While Behling discusses texts by certain well-known literary figures—Stein, James, Gilman, Radclyffe Hall, Djuna Barnes—the bulk of the book focuses on representations from popular press sources: stories, articles, and an impressive range of cartoons, illustrations, and advertisements. Behling has unearthed an enormous amount of primary materials; a great deal of impressive archival research went into this book.

This wealth of rich material, however, merits a more nuanced analysis than Behling provides. Two areas in particular would have benefitted from more attention. First, as Behling rightly points out, the figure of the masculine woman is implicitly or explicitly contrasted in these texts to a cultural ideal of feminized womanhood. But as feminist scholars have established, U.S. images of ideal womanhood have always been class and race encoded. How, then, do race and class inflect representations of masculine womanhood? How are these figures racially marked and how do they depend on race? Second, all of Behling's examples read the masculine woman as a negative figure in the U.S. imagination. While homophobia certainly was alive and well in this period, were there no representations challenging or complicating the status quo? Were any of these negative images appropriated and transformed in the realm of popular culture? On a more minor note, the book suffers from repetition, careless editing, and typographical errors that distract from the argument.
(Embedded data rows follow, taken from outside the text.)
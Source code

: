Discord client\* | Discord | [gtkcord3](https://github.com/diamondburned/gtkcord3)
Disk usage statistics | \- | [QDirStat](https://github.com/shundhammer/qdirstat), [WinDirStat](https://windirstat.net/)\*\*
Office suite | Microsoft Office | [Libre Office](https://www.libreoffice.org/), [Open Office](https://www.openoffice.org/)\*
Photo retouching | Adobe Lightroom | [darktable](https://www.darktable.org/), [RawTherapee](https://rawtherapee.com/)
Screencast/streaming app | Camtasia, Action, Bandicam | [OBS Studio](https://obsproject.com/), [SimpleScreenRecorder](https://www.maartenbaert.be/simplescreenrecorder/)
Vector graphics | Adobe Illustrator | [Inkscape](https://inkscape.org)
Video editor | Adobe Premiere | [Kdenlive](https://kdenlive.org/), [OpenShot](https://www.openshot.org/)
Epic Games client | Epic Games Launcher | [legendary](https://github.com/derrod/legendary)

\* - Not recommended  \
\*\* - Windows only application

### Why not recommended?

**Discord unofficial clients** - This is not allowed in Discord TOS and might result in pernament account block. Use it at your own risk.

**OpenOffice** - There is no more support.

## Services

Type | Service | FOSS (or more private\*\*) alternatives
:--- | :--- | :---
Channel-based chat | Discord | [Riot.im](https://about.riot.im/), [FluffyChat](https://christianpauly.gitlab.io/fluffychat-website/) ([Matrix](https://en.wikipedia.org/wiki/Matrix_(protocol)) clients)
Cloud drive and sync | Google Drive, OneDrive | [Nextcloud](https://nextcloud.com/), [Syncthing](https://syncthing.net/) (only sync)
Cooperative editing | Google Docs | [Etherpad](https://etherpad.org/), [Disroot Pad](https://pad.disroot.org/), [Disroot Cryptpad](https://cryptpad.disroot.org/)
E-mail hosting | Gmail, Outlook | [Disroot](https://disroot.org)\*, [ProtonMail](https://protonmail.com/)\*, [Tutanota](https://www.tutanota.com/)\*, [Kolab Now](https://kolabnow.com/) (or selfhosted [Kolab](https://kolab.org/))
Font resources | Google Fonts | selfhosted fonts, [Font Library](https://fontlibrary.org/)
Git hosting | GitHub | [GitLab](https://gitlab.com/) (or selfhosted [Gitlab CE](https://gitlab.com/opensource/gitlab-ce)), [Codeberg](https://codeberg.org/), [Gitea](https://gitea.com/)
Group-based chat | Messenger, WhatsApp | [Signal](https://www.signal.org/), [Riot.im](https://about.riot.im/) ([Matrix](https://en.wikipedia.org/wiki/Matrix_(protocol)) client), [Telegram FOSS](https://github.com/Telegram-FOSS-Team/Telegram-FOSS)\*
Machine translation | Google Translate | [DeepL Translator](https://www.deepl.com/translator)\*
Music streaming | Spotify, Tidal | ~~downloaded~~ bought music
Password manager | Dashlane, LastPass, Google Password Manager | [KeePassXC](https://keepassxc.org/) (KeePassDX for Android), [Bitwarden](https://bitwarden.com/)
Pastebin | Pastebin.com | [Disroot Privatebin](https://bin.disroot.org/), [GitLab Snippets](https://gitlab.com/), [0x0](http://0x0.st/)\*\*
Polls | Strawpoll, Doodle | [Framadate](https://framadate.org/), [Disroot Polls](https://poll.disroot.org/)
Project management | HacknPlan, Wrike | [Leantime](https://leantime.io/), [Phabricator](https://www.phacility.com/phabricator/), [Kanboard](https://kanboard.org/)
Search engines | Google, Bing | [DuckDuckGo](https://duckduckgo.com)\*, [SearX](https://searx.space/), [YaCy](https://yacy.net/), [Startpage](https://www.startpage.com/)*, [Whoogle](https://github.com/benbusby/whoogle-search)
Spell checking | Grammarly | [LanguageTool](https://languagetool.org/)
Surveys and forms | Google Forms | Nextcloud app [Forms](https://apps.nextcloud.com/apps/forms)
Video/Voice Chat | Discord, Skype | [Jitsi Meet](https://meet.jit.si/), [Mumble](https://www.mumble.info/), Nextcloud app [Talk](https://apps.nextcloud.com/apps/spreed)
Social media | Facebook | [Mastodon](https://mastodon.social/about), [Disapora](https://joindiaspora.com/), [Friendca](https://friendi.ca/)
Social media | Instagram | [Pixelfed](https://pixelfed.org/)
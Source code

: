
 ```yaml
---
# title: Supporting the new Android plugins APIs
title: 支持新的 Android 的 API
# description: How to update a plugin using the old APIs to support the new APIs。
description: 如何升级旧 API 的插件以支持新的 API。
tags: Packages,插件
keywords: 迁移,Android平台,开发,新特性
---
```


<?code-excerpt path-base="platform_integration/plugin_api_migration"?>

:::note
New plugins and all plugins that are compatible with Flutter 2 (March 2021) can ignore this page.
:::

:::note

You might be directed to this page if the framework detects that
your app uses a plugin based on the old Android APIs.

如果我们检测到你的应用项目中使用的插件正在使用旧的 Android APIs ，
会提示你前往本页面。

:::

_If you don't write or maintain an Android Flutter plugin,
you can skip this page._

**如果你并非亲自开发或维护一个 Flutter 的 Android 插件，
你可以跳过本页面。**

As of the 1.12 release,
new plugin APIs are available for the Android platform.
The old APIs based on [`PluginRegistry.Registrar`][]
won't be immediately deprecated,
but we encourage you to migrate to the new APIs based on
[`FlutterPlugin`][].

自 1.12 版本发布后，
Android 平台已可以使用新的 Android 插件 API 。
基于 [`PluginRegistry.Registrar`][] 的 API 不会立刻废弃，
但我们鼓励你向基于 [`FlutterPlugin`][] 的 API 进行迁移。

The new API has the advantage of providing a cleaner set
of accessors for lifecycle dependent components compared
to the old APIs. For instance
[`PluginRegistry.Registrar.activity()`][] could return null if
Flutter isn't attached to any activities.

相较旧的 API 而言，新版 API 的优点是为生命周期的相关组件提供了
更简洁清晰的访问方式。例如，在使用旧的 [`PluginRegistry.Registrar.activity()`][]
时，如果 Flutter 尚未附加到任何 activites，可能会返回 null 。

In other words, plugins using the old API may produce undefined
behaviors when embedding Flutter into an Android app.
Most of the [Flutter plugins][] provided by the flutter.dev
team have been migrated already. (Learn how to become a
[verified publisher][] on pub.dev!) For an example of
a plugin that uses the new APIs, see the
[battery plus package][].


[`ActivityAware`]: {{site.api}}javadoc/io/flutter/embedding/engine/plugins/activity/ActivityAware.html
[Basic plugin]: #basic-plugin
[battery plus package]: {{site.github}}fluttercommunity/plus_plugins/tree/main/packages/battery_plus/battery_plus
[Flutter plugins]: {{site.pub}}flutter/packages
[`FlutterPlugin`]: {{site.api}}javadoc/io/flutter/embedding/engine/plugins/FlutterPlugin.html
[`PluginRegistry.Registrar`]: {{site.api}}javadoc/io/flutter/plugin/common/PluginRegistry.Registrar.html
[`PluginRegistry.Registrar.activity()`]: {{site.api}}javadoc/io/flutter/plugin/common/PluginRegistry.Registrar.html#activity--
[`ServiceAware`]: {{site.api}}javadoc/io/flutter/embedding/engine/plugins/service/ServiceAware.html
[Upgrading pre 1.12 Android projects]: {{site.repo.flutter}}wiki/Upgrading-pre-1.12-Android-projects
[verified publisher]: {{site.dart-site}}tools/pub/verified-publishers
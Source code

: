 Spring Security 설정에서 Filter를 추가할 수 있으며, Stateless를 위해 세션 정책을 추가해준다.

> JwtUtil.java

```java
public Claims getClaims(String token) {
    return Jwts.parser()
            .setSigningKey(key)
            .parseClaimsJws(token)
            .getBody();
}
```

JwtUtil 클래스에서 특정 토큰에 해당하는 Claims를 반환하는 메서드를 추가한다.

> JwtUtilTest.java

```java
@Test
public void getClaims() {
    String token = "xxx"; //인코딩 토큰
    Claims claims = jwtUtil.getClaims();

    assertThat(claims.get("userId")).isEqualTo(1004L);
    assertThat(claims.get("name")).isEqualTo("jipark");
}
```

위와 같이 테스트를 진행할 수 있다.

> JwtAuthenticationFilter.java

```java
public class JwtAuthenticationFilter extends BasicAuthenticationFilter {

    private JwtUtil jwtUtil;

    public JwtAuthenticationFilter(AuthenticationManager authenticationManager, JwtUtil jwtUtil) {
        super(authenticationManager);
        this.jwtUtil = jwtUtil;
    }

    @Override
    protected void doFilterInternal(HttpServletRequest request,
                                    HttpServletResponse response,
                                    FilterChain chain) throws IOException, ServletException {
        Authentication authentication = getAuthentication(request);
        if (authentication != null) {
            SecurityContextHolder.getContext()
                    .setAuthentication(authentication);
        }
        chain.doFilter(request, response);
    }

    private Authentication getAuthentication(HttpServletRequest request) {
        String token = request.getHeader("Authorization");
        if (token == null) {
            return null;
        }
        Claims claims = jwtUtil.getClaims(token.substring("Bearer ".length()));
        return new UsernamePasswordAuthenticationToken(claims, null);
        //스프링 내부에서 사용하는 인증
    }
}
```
In the chapter on parody, Behling's reading of Henry von Rhau's parodic Hell of Loneliness (1929) exemplifies both the book's great strength—the recovery of wonderful primary material—and the limits of its analysis. This parody of Radclyffe Hall's The Well of Loneliness (1928) replaces Hall's Stephan Gordon with a brutish and very heterosexual male protagonist who marries a feminine woman but loses her to a masculine woman. Behling argues that the parody is...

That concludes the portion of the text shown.